The target for waiting lists is for 92% of patients to be treated within 18 weeks. However, the trust achieved 52%, while England has an average of 62%.

The trust's target is for 96% of cancer patients to begin treatment within a month. It has achieved 93%, slightly ahead of England's average of 92%. In terms of diagnosis, the target is for 99% of diagnostic tests for detecting diseases to be given in 6 weeks. The trust achieved 88%, well ahead of England's average of 73%.

Likewise, the A&E target for 95% of patients to be seen within four hours. At LUHFT, 67% of patients are seen within that time, compared with an average of 71% across England. In July, 8.715 patients at LUHFT were waiting over four hours to be seen in A&E.

England saw its worst A&E performance on record in July. 71% of people attending emergency departments that month waited less than four hours to be admitted, discharged or transferred, the lowest proportion since records began in November 2010.

In July, At LUHFT, 33.4% of people waited more than four hours. The proportion waiting less than four hours in major A&Es across England was just 57.0%, meaning two in five patients faced long waits. This is despite the overall number of attendances falling from 2.18 million in June to 2.16 million in July.

Where it was decided those in A&E needed to be admitted, those people faced the prospect of long waits for a ward bed. A total of 29,317 people across England waited more than 12 hours in A&E to be admitted to a ward in July.

That is the highest number on record, up from 22,034 in June, and was 5,000 more people facing long waits for beds than the previous high of 24,138 in April this year. In July 2019, 452 people waited more than 12 hours for admission.
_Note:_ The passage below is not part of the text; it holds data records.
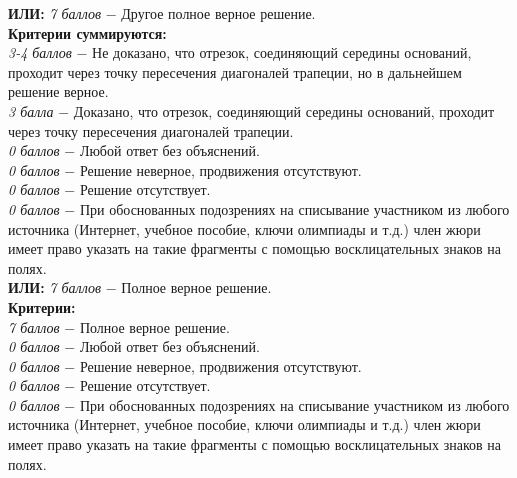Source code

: \textbf{ИЛИ:}
\textit{7 баллов} $-$ Другое полное верное решение.\\



 \textbf{Критерии суммируются:} \\
\textit{3-4 баллов} $-$ Не доказано, что отрезок, соединяющий середины оснований, проходит через точку пересечения диагоналей трапеции, но в дальнейшем решение верное.\\
\textit{3 балла} $-$ Доказано, что отрезок, соединяющий середины оснований, проходит через точку пересечения диагоналей трапеции.\\
\textit{0 баллов} $-$ Любой ответ без объяснений.\\
\textit{0 баллов} $-$ Решение неверное, продвижения отсутствуют.\\
\textit{0 баллов} $-$ Решение отсутствует.\\
\textit{0 баллов} $-$ При обоснованных подозрениях на списывание участником из любого источника (Интернет, учебное пособие, ключи олимпиады и т.д.) член жюри имеет право указать на такие фрагменты с помощью восклицательных знаков на полях.\\

\textbf{ИЛИ:}
\textit{7 баллов} $-$ Полное верное решение.\\


 \textbf{Критерии:} \\
\textit{7 баллов} $-$ Полное верное решение.\\
\textit{0 баллов} $-$ Любой ответ без объяснений.\\
\textit{0 баллов} $-$ Решение неверное, продвижения отсутствуют.\\
\textit{0 баллов} $-$ Решение отсутствует.\\
\textit{0 баллов} $-$ При обоснованных подозрениях на списывание участником из любого источника (Интернет, учебное пособие, ключи олимпиады и т.д.) член жюри имеет право указать на такие фрагменты с помощью восклицательных знаков на полях. \\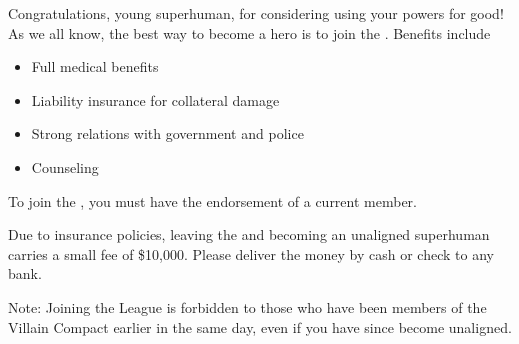 \documentclass[white]{guildcamp1}
\begin{document}
\name{\wHeroRecruitment{}}

Congratulations, young superhuman, for considering using your powers for good!  As we all know, the best way to become a hero is to join the \cHeroLeague{\intro}.  Benefits include

\begin{itemize}
\item Full medical benefits
\item Liability insurance for collateral damage
\item Strong relations with government and police
\item Counseling
\end{itemize}

To join the \cHeroLeague{}, you must have the endorsement of a current \cHeroLeague{} member.

Due to insurance policies, leaving the \cHeroLeague{} and becoming an unaligned superhuman carries a small fee of \$10,000.  Please deliver the money by cash or check to any bank.

Note: Joining the League is forbidden to those who have been members of the Villain Compact earlier in the same day, even if you have since become unaligned.
\end{document}
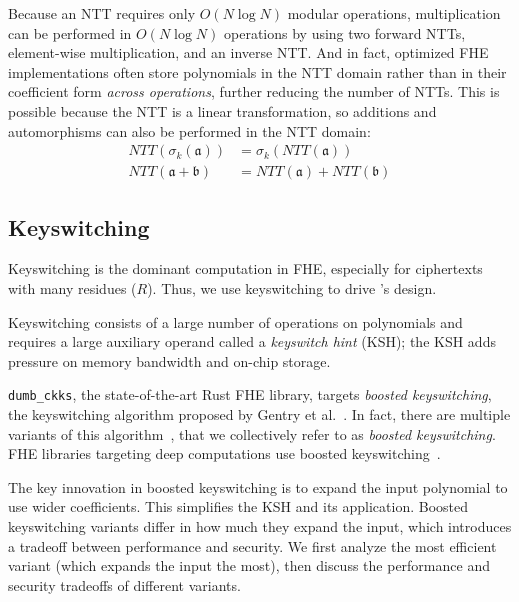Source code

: Because an NTT requires only $O(N \log N)$ modular operations, 
multiplication can be performed in $O(N \log N)$ operations by using two forward NTTs,
element-wise multiplication, and an inverse NTT.
And in fact, optimized FHE implementations often store polynomials in the NTT domain
rather than in their coefficient form \emph{across operations}, further reducing the number of NTTs.
This is possible because the NTT is a linear transformation, so additions and automorphisms can also be performed in the NTT domain:
\vspace{-0.05in} %
\begin{align*}
    NTT(\sigma_k(\mathfrak{a})) &= \sigma_k(NTT(\mathfrak{a})) \\
    NTT(\mathfrak{a} + \mathfrak{b}) &= NTT(\mathfrak{a}) + NTT(\mathfrak{b})
\end{align*}
\vspace{-0.2in}

\subsection{Keyswitching}\label{sec:keyswitching}

Keyswitching is the dominant computation in FHE, especially for ciphertexts 
with many residues ($R$).
Thus, we use keyswitching to drive \name's design.



Keyswitching consists of a large number of operations on polynomials and 
requires a large auxiliary operand called a  \emph{keyswitch hint} (KSH);
the KSH adds pressure on memory bandwidth and on-chip storage.


\verb!dumb_ckks!, the state-of-the-art Rust FHE library, targets \emph{boosted
keyswitching}, the keyswitching algorithm
proposed by Gentry et al.~\cite[Section 3.1]{gentry:crypto2012:homomorphic}.
In fact, there are multiple variants of this algorithm~\cite[Section 5.3.4]{halevi2020helib},
that we collectively refer to as \emph{boosted keyswitching}.
FHE libraries targeting deep computations use boosted
keyswitching~\cite{gentry:crypto2012:homomorphic,halevi2020helib,heaan,mouchet2020lattigo}.

The key innovation in boosted keyswitching is to expand the input polynomial to use wider coefficients.
This simplifies the KSH and its application.
Boosted keyswitching variants differ in how much they expand the input,
which introduces a tradeoff between performance and security.
We first analyze the most efficient variant (which expands the input the most),
then discuss the performance and security tradeoffs of different variants.


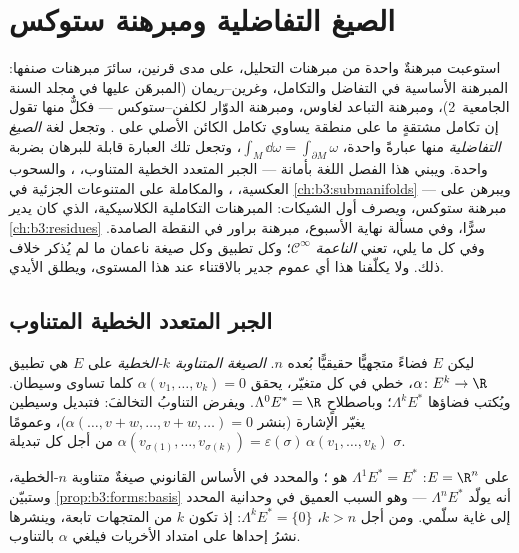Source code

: \chapter{الصيغ التفاضلية ومبرهنة ستوكس}\label{ch:b3:forms}

استوعبت مبرهنةٌ واحدة من مبرهنات التحليل، على مدى قرنين، سائرَ
مبرهنات صنفها: المبرهنة الأساسية في التفاضل والتكامل،
وغرين--ريمان (المبرهَن عليها في مجلد السنة الجامعية~2)، ومبرهنة
التباعد لغاوس، ومبرهنة الدوّار لكلفن--ستوكس --- فكلٌّ منها تقول
إن تكامل مشتقةٍ ما على منطقة يساوي تكامل الكائن الأصلي على
. وتجعل لغة \emph{الصيغ التفاضلية} منها عبارةً واحدة،
$\int_M\dd\omega = \int_{\partial M}\omega$، وتجعل تلك العبارة قابلة للبرهان بضربة واحدة. ويبني هذا
الفصل اللغة بأمانة --- الجبر المتعدد الخطية المتناوب، ، والسحوب العكسية، ، والمكاملة على المتنوعات
الجزئية في \cref{ch:b3:submanifolds} --- ويبرهن على مبرهنة ستوكس، ويصرف أول
الشيكات: المبرهنات التكاملية الكلاسيكية،  الذي كان
يدير \cref{ch:b3:residues} سرًّا، وفي مسألة نهاية الأسبوع، مبرهنة براور في
النقطة الصامدة. وفي كل ما يلي، تعني \emph{الناعمة} $\mathcal
C^\infty$؛ وكل
تطبيق وكل صيغة ناعمان ما لم يُذكر خلاف ذلك. ولا يكلّفنا هذا أي
عموم جدير بالاقتناء عند هذا المستوى، ويطلق الأيدي.

\section{الجبر المتعدد الخطية المتناوب}

\begin{definition}\label{def:b3:forms:alternating}
ليكن $E$ فضاءً متجهيًّا حقيقيًّا بُعده $n$. \emph{الصيغة
المتناوبة $k$-الخطية} على $E$ هي تطبيق
$\alpha\colon E^k \to \R$، خطي في كل متغيّر، يحقق $\alpha(v_1, \dots, v_k) = 0$ كلما تساوى وسيطان. ويُكتب
فضاؤها $\Lambda^k E^*$؛ وباصطلاحٍ $\Lambda^0E^* = \R$. ويفرض التناوبُ
التخالفَ: فتبديل وسيطين يغيّر الإشارة (بنشر $\alpha(\dots, v + w, \dots, v + w, \dots) = 0$)، وعمومًا
$\alpha(v_{\sigma(1)}, \dots, v_{\sigma(k)}) =
\varepsilon(\sigma)\,\alpha(v_1, \dots, v_k)$ من أجل كل تبديلة $\sigma$.
\end{definition}

\begin{example}
على $E = \R^n$: $\Lambda^1E^* = E^*$ هو ؛ والمحدد في الأساس
القانوني صيغةٌ متناوبة $n$-الخطية، وستبيّن \cref{prop:b3:forms:basis} أنه
يولّد $\Lambda^nE^*$ --- وهو السبب العميق في وحدانية المحدد إلى
غاية سلّمي. ومن أجل $k > n$، $\Lambda^kE^* = \{0\}$: إذ تكون $k$ من المتجهات
تابعة، وينشرها نشرُ إحداها على امتداد الأخريات فيلغي $\alpha$
بالتناوب.
\end{example}

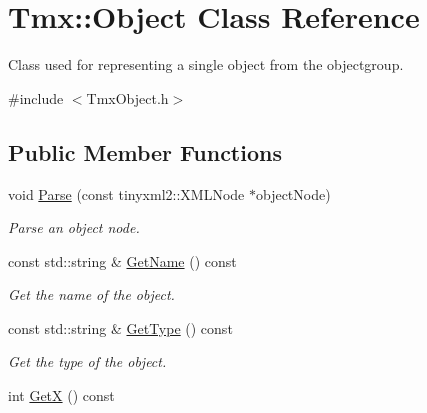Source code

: \hypertarget{classTmx_1_1Object}{\section{Tmx\-:\-:Object Class Reference}
\label{classTmx_1_1Object}
}


Class used for representing a single object from the objectgroup.  




{\ttfamily \#include $<$Tmx\-Object.\-h$>$}

\subsection*{Public Member Functions}
\begin{DoxyCompactItemize}
\item 
\hypertarget{classTmx_1_1Object_a7065e21be60a3534997bc89648407d48}{void \hyperlink{classTmx_1_1Object_a7065e21be60a3534997bc89648407d48}{Parse} (const tinyxml2\-::\-X\-M\-L\-Node $\ast$object\-Node)}\label{classTmx_1_1Object_a7065e21be60a3534997bc89648407d48}

\begin{DoxyCompactList}\small\item\em Parse an object node. \end{DoxyCompactList}\item 
\hypertarget{classTmx_1_1Object_ada7d925bd462b3b8b7ddedf0e8891a3d}{const std\-::string \& \hyperlink{classTmx_1_1Object_ada7d925bd462b3b8b7ddedf0e8891a3d}{Get\-Name} () const }\label{classTmx_1_1Object_ada7d925bd462b3b8b7ddedf0e8891a3d}

\begin{DoxyCompactList}\small\item\em Get the name of the object. \end{DoxyCompactList}\item 
\hypertarget{classTmx_1_1Object_a99cb9247d2bebbe45c7cccc58cf47737}{const std\-::string \& \hyperlink{classTmx_1_1Object_a99cb9247d2bebbe45c7cccc58cf47737}{Get\-Type} () const }\label{classTmx_1_1Object_a99cb9247d2bebbe45c7cccc58cf47737}

\begin{DoxyCompactList}\small\item\em Get the type of the object. \end{DoxyCompactList}\item 
\hypertarget{classTmx_1_1Object_a4491f0abc015b7fb1c845bae7dc6008d}{int \hyperlink{classTmx_1_1Object_a4491f0abc015b7fb1c845bae7dc6008d}{Get\-X} () const }\label{classTmx_1_1Object_a4491f0abc015b7fb1c845bae7dc6008d}


\end{DoxyCompactItemize}
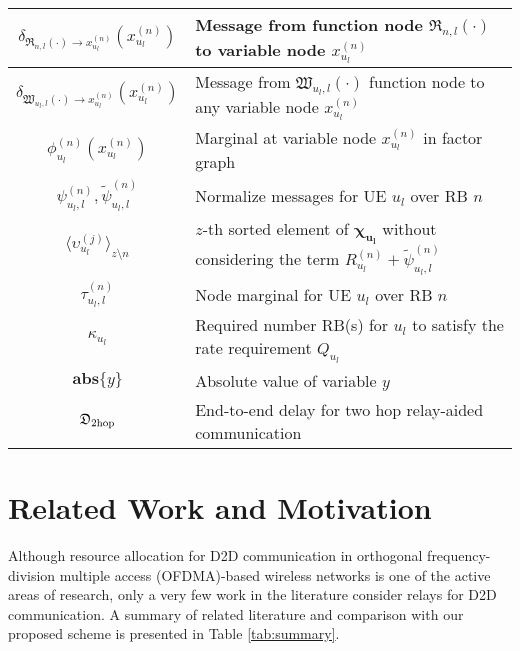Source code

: \documentclass[twocolumn,10pt]{IEEEtran}
\begin{document}
\begin{table}[!t]
\begin{tabular}{c|p{5.2cm}}
\hline $\delta_{\mathfrak{R}_{n,l}(\cdot) \rightarrow x_{u_l}^{(n)}} \left( x_{u_l}^{(n)} \right)$ & Message from function node $\mathfrak{R}_{n,l}(\cdot)$ to variable node $x_{u_l}^{(n)}$ \\
\hline $\delta_{\mathfrak{W}_{u_l, l}(\cdot)  \rightarrow x_{u_l}^{(n)}} \left( x_{u_l}^{(n)} \right)$ & Message from $\mathfrak{W}_{u_l, l}(\cdot)$ function node to any variable node $x_{u_l}^{(n)}$  \\
\hline $\phi_{u_l}^{(n)}\left( x_{u_l}^{(n)} \right)$ & Marginal at variable node $x_{u_l}^{(n)}$ in factor graph \\
\hline $\psi_{u_l, l}^{(n)}, \tilde{\psi}_{u_l, l}^{(n)}$  & Normalize messages for UE $u_l$ over RB $n$ \\
\hline $\langle \upsilon_{u_l}^{(j)}\rangle_{z \setminus n}$ & $z$-th sorted element of $\boldsymbol {\chi_{u_l}}$ without considering the term $R_{u_l}^{(n)} + \tilde{\psi}_{u_l, l}^{(n)}$ \\
\hline $\tau_{u_l, l}^{(n)} $ & Node marginal for UE $u_l$ over RB $n$ \\
\hline $\kappa_{u_l}$ & Required number RB(s) for $u_l$ to satisfy the rate requirement $Q_{u_l}$\\
\hline $\mathbf{abs}\lbrace y \rbrace$ & Absolute value of variable $y$ \\
\hline $\mathfrak{D}_{\rm 2 hop}$ & End-to-end delay for two hop relay-aided communication \\
\hline 
\end{tabular}
\end{table}

\section{Related Work and Motivation} \label{sec:related_works}

Although resource allocation for D2D communication in orthogonal frequency-division multiple access (OFDMA)-based wireless networks is one of the active areas of research, only a very few work in the literature consider relays for D2D communication. A summary of related literature and comparison with our proposed scheme is presented in Table \ref{tab:summary}.
\end{document}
Dr Vishal Sharma, chair of BMA consultants committee, said the situation in emergency departments in early summer is resembling the darkest winters. He said: “These latest statistics are truly dire and show the scale of the challenges faced by the NHS and its staff, and the worrying impact this is having on patient care.

“Workforce shortages, staff absences and a lack of capacity in social care to discharge patients into, all combine to create an unsafe environment for patients with doctors and their colleagues facing impossible dilemmas. Staff are doing their absolute best but the odds are completely stacked against them, and working at this level of intensity is completely unsustainable.”

Liverpool University Hospitals NHS Foundation Trust declined to comment.